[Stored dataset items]
┄┄┄┄┄┄┄┄┄┄┄┄┄┄┄┄┄┄┄┄

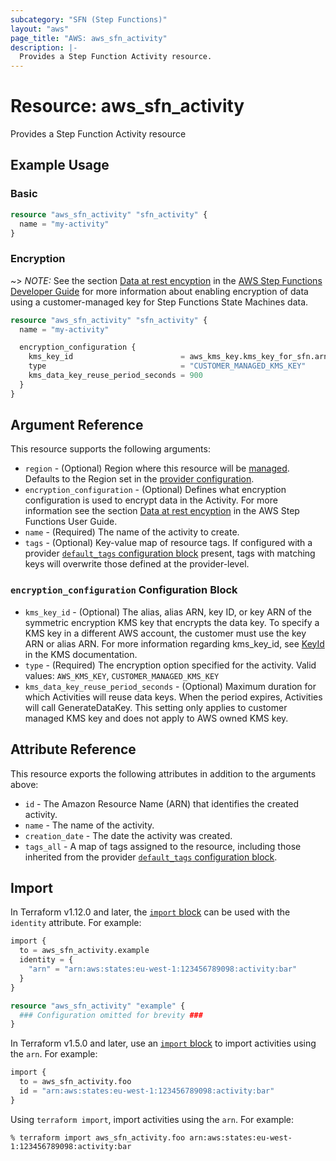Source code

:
 ```yaml
---
subcategory: "SFN (Step Functions)"
layout: "aws"
page_title: "AWS: aws_sfn_activity"
description: |-
  Provides a Step Function Activity resource.
---
```


# Resource: aws_sfn_activity

Provides a Step Function Activity resource

## Example Usage

### Basic

```terraform
resource "aws_sfn_activity" "sfn_activity" {
  name = "my-activity"
}
```

### Encryption

~> *NOTE:* See the section [Data at rest encyption](https://docs.aws.amazon.com/step-functions/latest/dg/encryption-at-rest.html) in the [AWS Step Functions Developer Guide](https://docs.aws.amazon.com/step-functions/latest/dg/welcome.html) for more information about enabling encryption of data using a customer-managed key for Step Functions State Machines data.

```terraform
resource "aws_sfn_activity" "sfn_activity" {
  name = "my-activity"

  encryption_configuration {
    kms_key_id                        = aws_kms_key.kms_key_for_sfn.arn
    type                              = "CUSTOMER_MANAGED_KMS_KEY"
    kms_data_key_reuse_period_seconds = 900
  }
}
```

## Argument Reference

This resource supports the following arguments:

* `region` - (Optional) Region where this resource will be [managed](https://docs.aws.amazon.com/general/latest/gr/rande.html#regional-endpoints). Defaults to the Region set in the [provider configuration](https://registry.terraform.io/providers/hashicorp/aws/latest/docs#aws-configuration-reference).
* `encryption_configuration` - (Optional) Defines what encryption configuration is used to encrypt data in the Activity. For more information see the section [Data at rest encyption](https://docs.aws.amazon.com/step-functions/latest/dg/encryption-at-rest.html) in the AWS Step Functions User Guide.
* `name` - (Required) The name of the activity to create.
* `tags` - (Optional) Key-value map of resource tags. If configured with a provider [`default_tags` configuration block](https://registry.terraform.io/providers/hashicorp/aws/latest/docs#default_tags-configuration-block) present, tags with matching keys will overwrite those defined at the provider-level.

### `encryption_configuration` Configuration Block

* `kms_key_id` - (Optional) The alias, alias ARN, key ID, or key ARN of the symmetric encryption KMS key that encrypts the data key. To specify a KMS key in a different AWS account, the customer must use the key ARN or alias ARN. For more information regarding kms_key_id, see [KeyId](https://docs.aws.amazon.com/kms/latest/APIReference/API_DescribeKey.html#API_DescribeKey_RequestParameters) in the KMS documentation.
* `type` - (Required) The encryption option specified for the activity. Valid values: `AWS_KMS_KEY`, `CUSTOMER_MANAGED_KMS_KEY`
* `kms_data_key_reuse_period_seconds` - (Optional) Maximum duration for which Activities will reuse data keys. When the period expires, Activities will call GenerateDataKey. This setting only applies to customer managed KMS key and does not apply to AWS owned KMS key.

## Attribute Reference

This resource exports the following attributes in addition to the arguments above:

* `id` - The Amazon Resource Name (ARN) that identifies the created activity.
* `name` - The name of the activity.
* `creation_date` - The date the activity was created.
* `tags_all` - A map of tags assigned to the resource, including those inherited from the provider [`default_tags` configuration block](https://registry.terraform.io/providers/hashicorp/aws/latest/docs#default_tags-configuration-block).

## Import

In Terraform v1.12.0 and later, the [`import` block](https://developer.hashicorp.com/terraform/language/import) can be used with the `identity` attribute. For example:

```terraform
import {
  to = aws_sfn_activity.example
  identity = {
    "arn" = "arn:aws:states:eu-west-1:123456789098:activity:bar"
  }
}

resource "aws_sfn_activity" "example" {
  ### Configuration omitted for brevity ###
}
```

In Terraform v1.5.0 and later, use an [`import` block](https://developer.hashicorp.com/terraform/language/import) to import activities using the `arn`. For example:

```terraform
import {
  to = aws_sfn_activity.foo
  id = "arn:aws:states:eu-west-1:123456789098:activity:bar"
}
```

Using `terraform import`, import activities using the `arn`. For example:

```console
% terraform import aws_sfn_activity.foo arn:aws:states:eu-west-1:123456789098:activity:bar
```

┄┄┄┄┄┄┄┄┄┄┄┄┄┄┄┄┄┄┄┄

§ WHAT IS REQUIRED: Check each line above for the string "provider" and copy those that have it.

§ RESPONSE AREA:
* `region` - (Optional) Region where this resource will be [managed](https://docs.aws.amazon.com/general/latest/gr/rande.html#regional-endpoints). Defaults to the Region set in the [provider configuration](https://registry.terraform.io/providers/hashicorp/aws/latest/docs#aws-configuration-reference).
* `tags` - (Optional) Key-value map of resource tags. If configured with a provider [`default_tags` configuration block](https://registry.terraform.io/providers/hashicorp/aws/latest/docs#default_tags-configuration-block) present, tags with matching keys will overwrite those defined at the provider-level.
* `tags_all` - A map of tags assigned to the resource, including those inherited from the provider [`default_tags` configuration block](https://registry.terraform.io/providers/hashicorp/aws/latest/docs#default_tags-configuration-block).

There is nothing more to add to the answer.